Remember the asteroid Psyche? It’s the largest known asteroid in the asteroid belt between Mars and Jupiter. It’s been in the news because of its unusual properties, and because NASA plans to launch a mission to Psyche in 2022.
Psyche, aka 16 Psyche, is unusual because it’s quite different from other asteroids. Psyche appears to be the remnant, exposed nickel-iron core of an early planet. Because of that, Psyche is a building block left over from the early Solar System, when planets were still forming. It’s like a planet without a crust.
But Psyche has another weird characteristic that scientists are keen to study: it’s much less dense than it should be, given the fact that it’s largely composed of iron and nickel.
A new theory tries to explain how this iron-nickel asteroid, with a metallic surface, could have a density far lower than it should.
Psyche is a class of asteroid called a pallasite, after Peter Pallas, a German who studied the Krasnoyarsk meteorite in 1722. That rock fell to Earth near the Russian city of Krasnoyarsk, and was the first pallasite ever found. Those were back in the days when nobody believed meteorites even came from space. It weighed about 700 kg (1500 lb) and is one of only 61 pallasites ever identified.
While most asteroids consist mostly of rocky rubble, pallasites like Psyche are enigmatic, composed mostly of iron and nickel with olivine crystals entrained in it. Scientists think they formed when planetesimals collided, stripping away outer material and leaving the inner metallic cores. The asteroid then cooled from the outside in.
As it cooled, an alloy of residual melted pockets of iron, nickel and lighter elements like sulfur, might have erupted to the surface through fluid-filled cracks called dikes, creating virtual volcanoes of molten metal. That material would have created a coating on the topmost, rocky layer. That process is called ferrovolcanism.
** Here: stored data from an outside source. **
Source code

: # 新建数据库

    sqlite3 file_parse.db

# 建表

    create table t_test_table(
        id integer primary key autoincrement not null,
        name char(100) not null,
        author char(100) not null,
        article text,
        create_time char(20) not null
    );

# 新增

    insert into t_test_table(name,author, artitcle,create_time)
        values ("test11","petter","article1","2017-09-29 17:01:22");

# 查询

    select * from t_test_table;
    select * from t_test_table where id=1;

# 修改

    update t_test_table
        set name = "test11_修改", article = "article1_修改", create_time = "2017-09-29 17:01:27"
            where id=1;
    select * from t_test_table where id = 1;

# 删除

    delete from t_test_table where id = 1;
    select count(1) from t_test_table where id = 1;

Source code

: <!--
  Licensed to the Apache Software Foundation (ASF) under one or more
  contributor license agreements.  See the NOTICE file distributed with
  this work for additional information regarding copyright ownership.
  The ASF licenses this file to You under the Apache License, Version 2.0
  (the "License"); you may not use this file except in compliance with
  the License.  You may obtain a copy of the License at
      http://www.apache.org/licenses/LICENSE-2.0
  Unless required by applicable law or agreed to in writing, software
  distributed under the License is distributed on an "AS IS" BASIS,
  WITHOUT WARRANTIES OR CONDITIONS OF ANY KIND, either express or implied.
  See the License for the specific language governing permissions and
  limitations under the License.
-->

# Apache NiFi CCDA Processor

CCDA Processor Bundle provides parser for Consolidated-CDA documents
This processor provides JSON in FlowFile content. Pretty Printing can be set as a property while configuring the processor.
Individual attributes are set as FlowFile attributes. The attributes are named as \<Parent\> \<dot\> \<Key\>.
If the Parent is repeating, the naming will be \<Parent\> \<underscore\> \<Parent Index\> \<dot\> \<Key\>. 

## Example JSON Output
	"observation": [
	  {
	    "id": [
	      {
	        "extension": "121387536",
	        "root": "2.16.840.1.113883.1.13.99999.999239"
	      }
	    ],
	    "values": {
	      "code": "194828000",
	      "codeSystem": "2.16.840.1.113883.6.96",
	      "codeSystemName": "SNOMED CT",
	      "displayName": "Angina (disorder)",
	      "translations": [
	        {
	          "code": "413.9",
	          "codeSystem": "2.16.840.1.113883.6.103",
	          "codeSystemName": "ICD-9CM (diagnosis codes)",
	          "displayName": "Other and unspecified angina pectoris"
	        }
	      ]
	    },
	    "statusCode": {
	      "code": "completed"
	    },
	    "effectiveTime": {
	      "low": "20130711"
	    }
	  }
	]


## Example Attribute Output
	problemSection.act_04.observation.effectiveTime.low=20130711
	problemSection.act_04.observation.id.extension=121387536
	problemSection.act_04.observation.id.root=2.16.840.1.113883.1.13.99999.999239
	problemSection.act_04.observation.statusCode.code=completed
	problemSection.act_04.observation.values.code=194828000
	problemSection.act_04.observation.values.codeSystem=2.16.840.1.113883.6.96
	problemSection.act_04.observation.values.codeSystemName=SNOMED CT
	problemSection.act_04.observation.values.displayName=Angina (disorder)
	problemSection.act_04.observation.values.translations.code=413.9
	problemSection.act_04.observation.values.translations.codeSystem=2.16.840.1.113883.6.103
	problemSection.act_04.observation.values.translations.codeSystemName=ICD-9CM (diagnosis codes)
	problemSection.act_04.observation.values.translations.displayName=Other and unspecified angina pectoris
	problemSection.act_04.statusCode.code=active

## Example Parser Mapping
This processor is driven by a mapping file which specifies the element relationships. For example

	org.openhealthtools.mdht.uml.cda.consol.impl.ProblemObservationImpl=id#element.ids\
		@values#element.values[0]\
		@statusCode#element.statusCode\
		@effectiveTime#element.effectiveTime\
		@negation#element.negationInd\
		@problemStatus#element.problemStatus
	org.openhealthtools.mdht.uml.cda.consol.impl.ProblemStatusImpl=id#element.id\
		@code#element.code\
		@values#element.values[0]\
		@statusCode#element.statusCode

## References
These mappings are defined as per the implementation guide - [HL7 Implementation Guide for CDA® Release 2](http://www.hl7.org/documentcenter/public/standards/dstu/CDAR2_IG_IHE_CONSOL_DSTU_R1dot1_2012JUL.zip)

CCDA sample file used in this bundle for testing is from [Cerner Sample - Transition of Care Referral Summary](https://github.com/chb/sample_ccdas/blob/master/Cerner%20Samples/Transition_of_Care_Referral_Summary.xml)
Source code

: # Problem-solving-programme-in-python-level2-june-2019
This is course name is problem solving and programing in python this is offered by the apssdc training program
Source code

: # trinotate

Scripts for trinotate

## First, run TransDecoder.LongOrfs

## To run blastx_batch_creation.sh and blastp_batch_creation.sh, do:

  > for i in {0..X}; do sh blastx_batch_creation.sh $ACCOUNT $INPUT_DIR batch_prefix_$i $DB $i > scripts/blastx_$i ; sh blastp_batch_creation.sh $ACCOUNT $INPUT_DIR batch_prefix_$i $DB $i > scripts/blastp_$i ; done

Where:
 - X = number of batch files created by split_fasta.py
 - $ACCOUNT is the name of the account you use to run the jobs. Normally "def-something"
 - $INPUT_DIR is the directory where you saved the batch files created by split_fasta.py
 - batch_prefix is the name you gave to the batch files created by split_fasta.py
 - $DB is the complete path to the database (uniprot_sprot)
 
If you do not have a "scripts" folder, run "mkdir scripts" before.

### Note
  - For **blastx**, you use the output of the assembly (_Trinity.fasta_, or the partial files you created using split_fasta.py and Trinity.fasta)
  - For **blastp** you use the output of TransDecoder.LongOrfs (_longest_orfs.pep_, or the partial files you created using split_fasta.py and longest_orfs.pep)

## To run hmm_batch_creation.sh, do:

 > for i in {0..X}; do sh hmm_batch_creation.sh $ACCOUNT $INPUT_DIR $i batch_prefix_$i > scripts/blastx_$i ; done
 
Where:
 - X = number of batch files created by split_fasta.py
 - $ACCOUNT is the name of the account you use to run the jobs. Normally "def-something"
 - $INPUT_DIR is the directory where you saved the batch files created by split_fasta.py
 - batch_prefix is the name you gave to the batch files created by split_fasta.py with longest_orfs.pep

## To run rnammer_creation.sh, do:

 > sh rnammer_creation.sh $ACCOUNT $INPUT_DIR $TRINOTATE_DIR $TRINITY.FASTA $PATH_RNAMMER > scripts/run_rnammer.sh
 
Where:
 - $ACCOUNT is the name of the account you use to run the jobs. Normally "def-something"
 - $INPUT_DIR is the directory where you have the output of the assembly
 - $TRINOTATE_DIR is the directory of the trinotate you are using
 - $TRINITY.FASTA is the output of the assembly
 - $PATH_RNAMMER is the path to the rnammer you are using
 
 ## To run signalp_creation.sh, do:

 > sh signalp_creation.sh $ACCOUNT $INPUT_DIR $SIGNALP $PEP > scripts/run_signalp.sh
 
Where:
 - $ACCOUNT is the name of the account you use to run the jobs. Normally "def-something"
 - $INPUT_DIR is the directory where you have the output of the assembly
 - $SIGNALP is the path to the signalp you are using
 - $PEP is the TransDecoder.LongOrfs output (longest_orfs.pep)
Psyche may owe its lower-than-expected density to ferrovolcanism. Since Psyche, like other pallasites, is a mixture of core and mantle material, it may have experienced this type of mixing. The pockets of liquid metal mixed with sulfur are lower density than surrounding material, forming dikes that allowed ferrovolcanism to happen.
“Our calculations suggest that ferrovolcanic eruptions may be possible for small, metal-rich bodies, especially for sulfur-rich melts and bodies with mantles thinner than about 35 kilometers or bodies where the mantle has been locally thinned by large impact craters,” said co-author of the paper, Brandon C. Johnson, associate professor of earth, atmospheric and planetary sciences at Purdue University.
Since Psyche is one of the most massive bodies in the asteroid belt, at about 200 km (120 mi) in diameter, ferrovolcanism may explain its low-density, while also explaining the surface metallicity it shows in radar and other evidence.
“Ferrovolcanism may have transported core material to the surface, causing the radar detections of metal,” Johnson said.
Psyche’s density is so low that it’s about half that of an iron meteorite. It’s also the largest metallic asteroid in the Solar System, that we know of. If its low density is due to ferrovolcanism, as the authors of the paper say it might be, it’ll be up to NASA’s mission to Psyche to figure it out.
That mission is due to launch in 2022. It’ll be the first spacecraft to visit a metallic asteroid. Since ferrovolcanism is just a proposed model at this point, it’ll be up to that spacecraft to confirm its role. The mission to Psyche might also answer questions about the role metallic asteroids played in the development of the Solar System.
The paper outlining this work is published in the journal Nature Astronomy. It’s titled “Ferrovolcanism on metal worlds and the origin of pallasites.” The authors are Brandon C. Johnson, Michael M. Sori & Alexander J. Evans.